And their house becomes a character itself, a symbol of the big empty shell of the high life that Rory and Allison have bought into but can’t afford to actually buy. Its massive Kubrickian hallways seem to swallow the family into its bottomless maw, losing them in its shadows, its secrets and its echoes of the past. In another movie, it could very well be haunted.
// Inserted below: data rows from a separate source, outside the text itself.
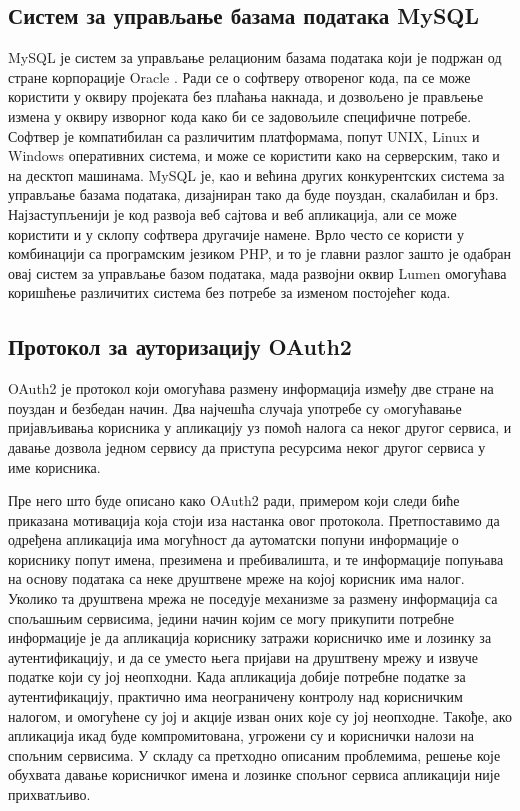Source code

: \documentclass[12pt,oneside]{memoir}
\begin{document}
\subsection{Систем за управљање базама података MySQL}
MySQL је систем за управљање релационим базама података који је подржан од стране корпорације Oracle \cite{oracle}. Ради се о софтверу отвореног кода, па се може користити у оквиру пројеката без плаћања накнада, и дозвољено је прављење измена у оквиру изворног кода како би се задовољиле специфичне потребе. Софтвер је компатибилан са различитим платформама, попут UNIX, Linux и Windows оперативних система, и може се користити како на серверским, тако и на десктоп машинама. MySQL је, као и већина других конкурентских система за управљање базама података, дизајниран тако да буде поуздан, скалабилан и брз. Најзаступљенији је код развоја веб сајтова и веб апликација, али се може користити и у склопу софтвера другачије намене. Врло често се користи у комбинацији са програмским језиком PHP, и то је главни разлог зашто је одабран овај систем за управљање базом података, мада развојни оквир Lumen омогућава коришћење различитих система без потребе за изменом постојећег кода.

\subsection{Протокол за ауторизацију OAuth2}
OAuth2 је протокол који омогућава размену информација између две стране на поуздан и безбедан начин. Два најчешћа случаја употребе су oмогућавање пријављивања корисника у апликацију уз помоћ налога са неког другог сервиса, и давање дозвола једном сервису да приступа ресурсима неког другог сервиса у име корисника.

Пре него што буде описано како OAuth2 ради, примером који следи биће приказана мотивација која стоји иза настанка овог протокола. Претпоставимо да одређена апликација има могућност да аутоматски попуни информације о кориснику попут имена, презимена и пребивалишта, и те информације попуњава на основу података са неке друштвене мреже на којој корисник има налог. Уколико та друштвена мрежа не поседује механизме за размену информација са спољашњим сервисима, једини начин којим се могу прикупити потребне информације је да апликација кориснику затражи корисничко име и лозинку за аутентификацију, и да се уместо њега пријави на друштвену мрежу и извуче податке који су јој неопходни. Када апликација добије потребне податке за аутентификацију, практично има неограничену контролу над корисничким налогом, и омогућене су јој и акције изван оних које су јој неопходне. Такође, ако апликација икад буде компромитована, угрожени су и кориснички налози на спољним сервисима. У складу са претходно описаним проблемима, решење које обухвата давање корисничког имена и лозинке спољног сервиса апликацији није прихватљиво.
\end{document}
When Allison discovers her beautiful, beloved horse, Richmond, has taken ill, it parallels the state of her ailing marriage.  

A richly detailed, slow-burn churn, with tension and turbulence always just below its surface, The Nest seems like it could have been a devilishly good miniseries, like Ozark, its characters and storylines longing to be stretched and extended—because it feels more like a sweeping, tragic, trans-American saga than a quick, over-and-out snapshot.

“You’re embarrassing,” Rory tells Allison.

“You’re exhausting,” she spits back.

And Law and Coon are both exceptional, as a couple whose caustic love curdles before our eyes in the year’s most majestically cinematic family feud.

Head for the Hills

Glenn Close & Amy Adams pan for Oscar gold in edgy ‘Hillbilly Elegy’

Hillbilly Elegy
Starring Amy Adams, Glenn Close & Gabriel Basso
Directed by Ron Howard
R
Available Nov. 24 on Netflix

Hollywood’s year-end awards race heads for the hills with director Ron Howard’s gritty adaptation of author J.D. Vance’s 2016 best-seller, featuring two top actresses digging deep for Oscar gold.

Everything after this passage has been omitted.